[Work to complete] The entries are to be reproduced verbatim, with all pictures omitted.

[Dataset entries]
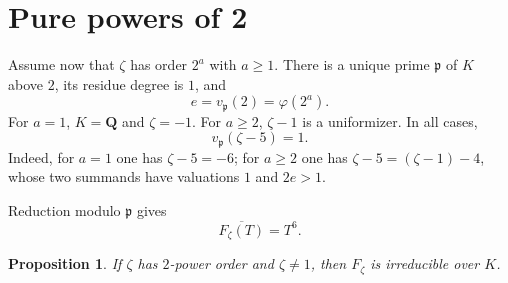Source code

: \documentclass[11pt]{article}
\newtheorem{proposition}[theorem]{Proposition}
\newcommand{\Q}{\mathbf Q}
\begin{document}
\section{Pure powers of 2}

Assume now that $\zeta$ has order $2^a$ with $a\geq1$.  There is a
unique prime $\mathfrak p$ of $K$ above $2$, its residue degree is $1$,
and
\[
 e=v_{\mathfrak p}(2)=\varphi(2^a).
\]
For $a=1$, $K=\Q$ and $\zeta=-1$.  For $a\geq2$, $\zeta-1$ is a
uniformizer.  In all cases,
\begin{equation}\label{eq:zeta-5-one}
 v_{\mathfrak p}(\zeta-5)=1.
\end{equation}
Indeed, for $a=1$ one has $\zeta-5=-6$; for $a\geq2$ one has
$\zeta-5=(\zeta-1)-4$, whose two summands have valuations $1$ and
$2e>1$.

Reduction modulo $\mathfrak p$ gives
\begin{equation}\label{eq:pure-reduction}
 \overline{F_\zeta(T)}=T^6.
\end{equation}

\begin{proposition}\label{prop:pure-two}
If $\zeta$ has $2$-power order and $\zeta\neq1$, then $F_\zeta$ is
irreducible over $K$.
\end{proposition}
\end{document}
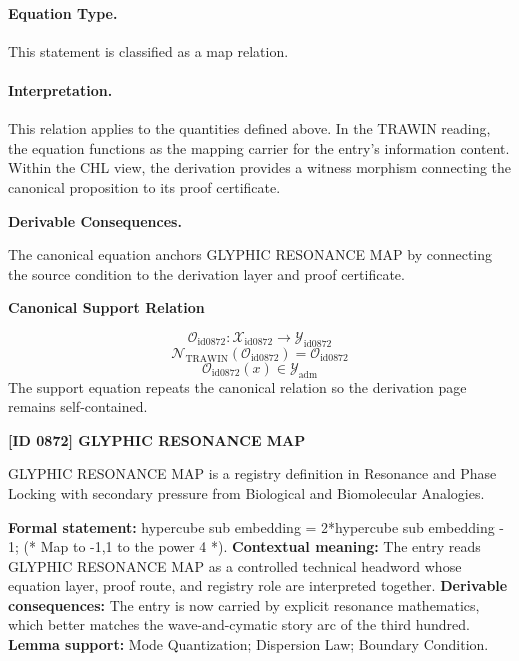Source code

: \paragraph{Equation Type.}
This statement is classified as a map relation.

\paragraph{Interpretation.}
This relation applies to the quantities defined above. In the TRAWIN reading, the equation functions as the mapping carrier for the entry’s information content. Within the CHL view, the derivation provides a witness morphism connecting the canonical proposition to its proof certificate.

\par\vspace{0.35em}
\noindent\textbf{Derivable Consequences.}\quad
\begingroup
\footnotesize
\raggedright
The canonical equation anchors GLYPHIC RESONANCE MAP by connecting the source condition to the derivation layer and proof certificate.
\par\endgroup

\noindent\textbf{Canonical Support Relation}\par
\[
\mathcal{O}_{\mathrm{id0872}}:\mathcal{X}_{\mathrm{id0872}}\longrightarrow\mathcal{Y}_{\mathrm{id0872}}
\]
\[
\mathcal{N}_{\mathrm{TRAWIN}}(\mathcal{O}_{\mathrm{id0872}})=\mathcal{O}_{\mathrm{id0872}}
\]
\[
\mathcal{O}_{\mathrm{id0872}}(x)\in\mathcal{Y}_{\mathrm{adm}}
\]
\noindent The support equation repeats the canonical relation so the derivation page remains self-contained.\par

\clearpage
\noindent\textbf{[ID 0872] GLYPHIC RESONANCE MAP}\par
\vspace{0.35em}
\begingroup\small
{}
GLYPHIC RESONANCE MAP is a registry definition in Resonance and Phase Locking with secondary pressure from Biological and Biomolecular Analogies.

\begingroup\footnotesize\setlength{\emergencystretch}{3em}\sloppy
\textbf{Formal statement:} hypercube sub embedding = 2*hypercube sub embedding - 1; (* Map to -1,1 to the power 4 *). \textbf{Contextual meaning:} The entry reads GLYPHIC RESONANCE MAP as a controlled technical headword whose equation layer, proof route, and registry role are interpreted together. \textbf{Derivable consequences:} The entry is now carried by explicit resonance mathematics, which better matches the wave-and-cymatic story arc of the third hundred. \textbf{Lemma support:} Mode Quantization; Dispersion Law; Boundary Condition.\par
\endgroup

[Answer for this exercise]
Source code

: \documentclass[11pt]{article}
\newtheorem{proposition}[theorem]{Proposition}
\newcommand{\Q}{\mathbf Q}
\begin{document}
\section{Pure powers of 2}

Assume now that $\zeta$ has order $2^a$ with $a\geq1$.  There is a
unique prime $\mathfrak p$ of $K$ above $2$, its residue degree is $1$,
and
\[
 e=v_{\mathfrak p}(2)=\varphi(2^a).
\]
For $a=1$, $K=\Q$ and $\zeta=-1$.  For $a\geq2$, $\zeta-1$ is a
uniformizer.  In all cases,
\begin{equation}\label{eq:zeta-5-one}
 v_{\mathfrak p}(\zeta-5)=1.
\end{equation}
Indeed, for $a=1$ one has $\zeta-5=-6$; for $a\geq2$ one has
$\zeta-5=(\zeta-1)-4$, whose two summands have valuations $1$ and
$2e>1$.

Reduction modulo $\mathfrak p$ gives
\begin{equation}\label{eq:pure-reduction}
 \overline{F_\zeta(T)}=T^6.
\end{equation}

\begin{proposition}\label{prop:pure-two}
If $\zeta$ has $2$-power order and $\zeta\neq1$, then $F_\zeta$ is
irreducible over $K$.
\end{proposition}
\end{document}
Source code

: \paragraph{Equation Type.}
This statement is classified as a map relation.

\paragraph{Interpretation.}
This relation applies to the quantities defined above. In the TRAWIN reading, the equation functions as the mapping carrier for the entry’s information content. Within the CHL view, the derivation provides a witness morphism connecting the canonical proposition to its proof certificate.

\par\vspace{0.35em}
\noindent\textbf{Derivable Consequences.}\quad
\begingroup
\footnotesize
\raggedright
The canonical equation anchors GLYPHIC RESONANCE MAP by connecting the source condition to the derivation layer and proof certificate.
\par\endgroup

\noindent\textbf{Canonical Support Relation}\par
\[
\mathcal{O}_{\mathrm{id0872}}:\mathcal{X}_{\mathrm{id0872}}\longrightarrow\mathcal{Y}_{\mathrm{id0872}}
\]
\[
\mathcal{N}_{\mathrm{TRAWIN}}(\mathcal{O}_{\mathrm{id0872}})=\mathcal{O}_{\mathrm{id0872}}
\]
\[
\mathcal{O}_{\mathrm{id0872}}(x)\in\mathcal{Y}_{\mathrm{adm}}
\]
\noindent The support equation repeats the canonical relation so the derivation page remains self-contained.\par

\clearpage
\noindent\textbf{[ID 0872] GLYPHIC RESONANCE MAP}\par
\vspace{0.35em}
\begingroup\small
{}
GLYPHIC RESONANCE MAP is a registry definition in Resonance and Phase Locking with secondary pressure from Biological and Biomolecular Analogies.

\begingroup\footnotesize\setlength{\emergencystretch}{3em}\sloppy
\textbf{Formal statement:} hypercube sub embedding = 2*hypercube sub embedding - 1; (* Map to -1,1 to the power 4 *). \textbf{Contextual meaning:} The entry reads GLYPHIC RESONANCE MAP as a controlled technical headword whose equation layer, proof route, and registry role are interpreted together. \textbf{Derivable consequences:} The entry is now carried by explicit resonance mathematics, which better matches the wave-and-cymatic story arc of the third hundred. \textbf{Lemma support:} Mode Quantization; Dispersion Law; Boundary Condition.\par
\endgroup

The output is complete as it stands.